# Floating Pub due in London 8th October



## Thamesphil (Jul 22, 2005)

Anyone who likes both beer and ships might be interested in the expolits of the Speights Floating Pub, AKA the cargo ship "Lida", which for the past few months has been travelling from Dunedin, NZ, to London with a pub full of beer on board.

http://www.greatbeerdelivery.co.nz/...339-f637-44d1-b67f-945fd7a2b324&isOver18=true

She is due in London on the 8th and is booked to come up through Tower Bridge at 10.45 on the 8th and returning down at 11.15 on the same day.

Phil


----------



## DAVIDJM (Sep 17, 2005)

oohhh gggrrreeeaatttt

the one voyage we all would love to crew on and we missed it


----------



## PollY Anna (Sep 4, 2006)

Hope it's not NZ beer I always found it a bit on the weak side the word MAIDEN springs to mind.

Regards Ron


----------



## Ian (Mar 27, 2004)

Hold up there Polly Anna!!!!
Brewing has come a long way since your early days. The Southern brew being delivered to expat Kiwi's will be served in a replica of one of the oldest pubs in the south,and will be cold as well. We try to keep in touch with our people and no doupt there will be heaps of watties tomato sauce and vegemite as well.
best regards. Paul


----------



## raybnz (Sep 10, 2005)

At least our beer is served cold. Not like some I tasted in the UK. Warm beer on a hot day not for this colonial boy.Next they will be saying the Pavalova was not invented in the NZ.

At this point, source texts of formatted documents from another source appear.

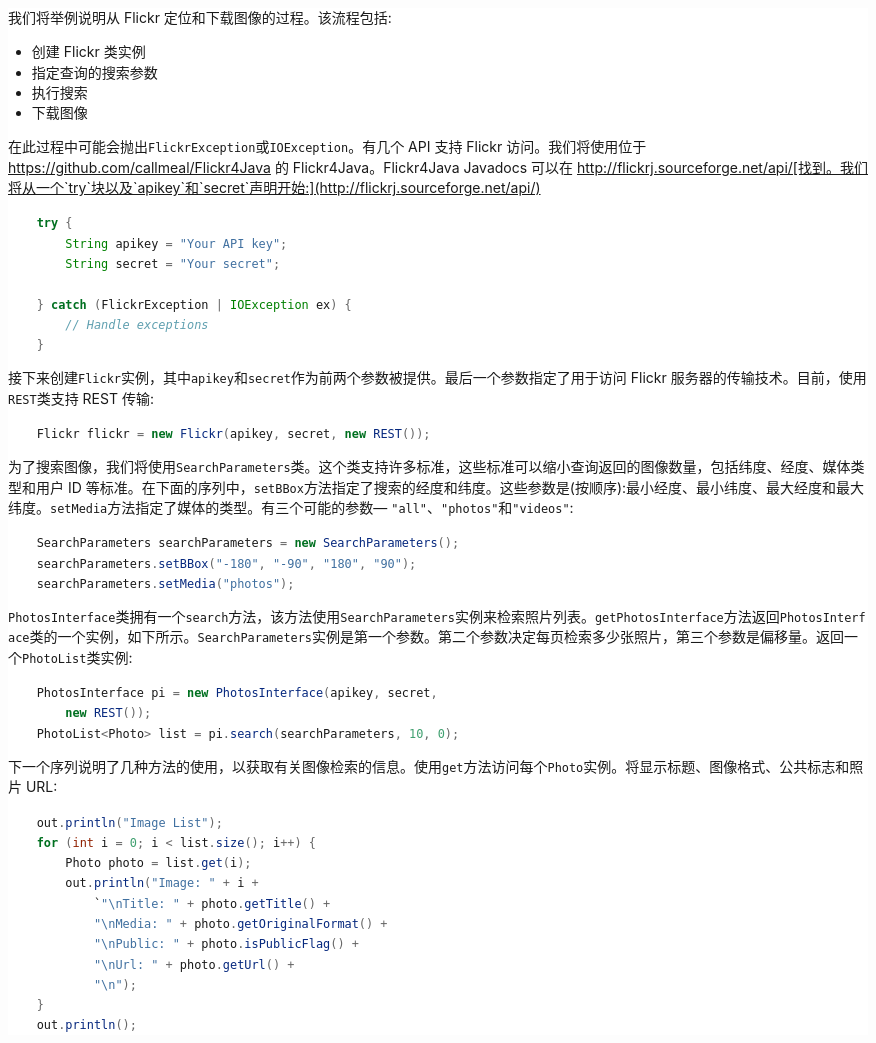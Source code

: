 我们将举例说明从 Flickr 定位和下载图像的过程。该流程包括:

*   创建 Flickr 类实例
*   指定查询的搜索参数
*   执行搜索
*   下载图像

在此过程中可能会抛出`FlickrException`或`IOException`。有几个 API 支持 Flickr 访问。我们将使用位于 https://github.com/callmeal/Flickr4Java 的 Flickr4Java。Flickr4Java Javadocs 可以在 http://flickrj.sourceforge.net/api/[找到。我们将从一个`try`块以及`apikey`和`secret`声明开始:](http://flickrj.sourceforge.net/api/)

```java
    try { 
        String apikey = "Your API key"; 
        String secret = "Your secret"; 

    } catch (FlickrException | IOException ex) { 
        // Handle exceptions 
    } 

```

接下来创建`Flickr`实例，其中`apikey`和`secret`作为前两个参数被提供。最后一个参数指定了用于访问 Flickr 服务器的传输技术。目前，使用`REST`类支持 REST 传输:

```java
    Flickr flickr = new Flickr(apikey, secret, new REST()); 

```

为了搜索图像，我们将使用`SearchParameters`类。这个类支持许多标准，这些标准可以缩小查询返回的图像数量，包括纬度、经度、媒体类型和用户 ID 等标准。在下面的序列中，`setBBox`方法指定了搜索的经度和纬度。这些参数是(按顺序):最小经度、最小纬度、最大经度和最大纬度。`setMedia`方法指定了媒体的类型。有三个可能的参数— `"all"`、`"photos"`和`"videos"`:

```java
    SearchParameters searchParameters = new SearchParameters(); 
    searchParameters.setBBox("-180", "-90", "180", "90"); 
    searchParameters.setMedia("photos"); 

```

`PhotosInterface`类拥有一个`search`方法，该方法使用`SearchParameters`实例来检索照片列表。`getPhotosInterface`方法返回`PhotosInterface`类的一个实例，如下所示。`SearchParameters`实例是第一个参数。第二个参数决定每页检索多少张照片，第三个参数是偏移量。返回一个`PhotoList`类实例:

```java
    PhotosInterface pi = new PhotosInterface(apikey, secret,  
        new REST()); 
    PhotoList<Photo> list = pi.search(searchParameters, 10, 0); 

```

下一个序列说明了几种方法的使用，以获取有关图像检索的信息。使用`get`方法访问每个`Photo`实例。将显示标题、图像格式、公共标志和照片 URL:

```java
    out.println("Image List"); 
    for (int i = 0; i < list.size(); i++) { 
        Photo photo = list.get(i); 
        out.println("Image: " + i + 
            `"\nTitle: " + photo.getTitle() +  
            "\nMedia: " + photo.getOriginalFormat() + 
            "\nPublic: " + photo.isPublicFlag() + 
            "\nUrl: " + photo.getUrl() + 
            "\n"); 
    } 
    out.println(); 

```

I have had many a hang over on beer for all corners of the world. As long as it wet what the heck where it is brewed.


----------



## billyboy (Jul 6, 2005)

put me down for a bucket of vegemite lads. cant get it here.


----------



## John Briggs (Feb 12, 2006)

Don't know about pavalova but pavlova is an Aussie invention.


----------



## PollY Anna (Sep 4, 2006)

Your right guys in 40 + years I would hope that it had improved. 

I stayed with friends in Christchurch 1964/65 and he woke me in the morning and the first thing he said was want a drink mate and I had a full glass all day long and I was still sober at the end of the day if it had been UK I would have been under the table by lunchtime. Mind you it was a great day all his rugby mates came round at it was just one great laugh. One of my best Christmases. 
As an aside I had left the Dry dock in Wellington to hitch down to Christchurch on the evening before Christmas Eve what a journey but that's another thread, but you don't try to head South in New Zealand at Christmas as every body is going the other way ignorance is bliss.

Regards Ron


----------



## trotterdotpom (Apr 29, 2005)

You live and learn! I knew that the Pavlova was named after the famous Russian ballerina, Anna Pavlova, but never realised that there was a dispute over its origin, I always assumed it was Australian. I've just looked it up on the internet and, sadly, John Briggs, the Kiwi claim does seem to have a bit of merit. Doesn't stop it from tasting good though. Kiwi beer is a different story!

John T.


----------



## John Briggs (Feb 12, 2006)

Geeeez, you are too honest by far John T. I knew that, but there was no way I was going to admit it to Raybnz. You are spot on about the beer though!


----------



## PollY Anna (Sep 4, 2006)

Hi John 

That's what I said earlier about the beer, I am glad I have found 2 of you that agree. I made a concession though as it was 40 + years. Just to change the subject my wife makes a smashing Pav. My mother came back from NZ with the recipe

Regards Ron


----------



## trotterdotpom (Apr 29, 2005)

Duh, sorry John - hush my mouth! Of course, NZ was once part of the Colony of New South Wales.

John T.


----------



## Thamesphil (Jul 22, 2005)

Photo uploaded in the gallery
http://www.shipsnostalgia.com/gallery/showphoto.php/photo/83786


----------



## captainchris (Oct 29, 2006)

She is now on Thames Quay, West India Dock, luckily just in front of me!! Last night it was ticket only and a bash held on board Dixie Queen. The Waterfront bar was selling the beer, Staithes Bitter, it wasn't too bad. 
I shouldn't think anyone is looking after NZ apart from sheep, as the whole population seemed to be here last night.
The dock is pretty busy here with us, Havengore, a Sunseeker 20m, Monsoon Clipper, a large motor yacht whose name escapes me for the moment, maybe Istaca, and for just last night Dixie Queen.

Best regards,
Chris


----------



## exsailor (Dec 18, 2005)

Will be interesting to know how the Speights tastes - it is known not to travel well. Tasted OK before sailing - scored a couple. Must admit to preferring Speights Porter, but alas they are pulling it off the market - I couldn't drink enough to keep it commercially viable.
Reports out after the weekend about much of the Kiwi beers being 'watery'. Seems it has something to do with people crying in to it after the All Blacks World Rugby Cup failure....

Dennis.


----------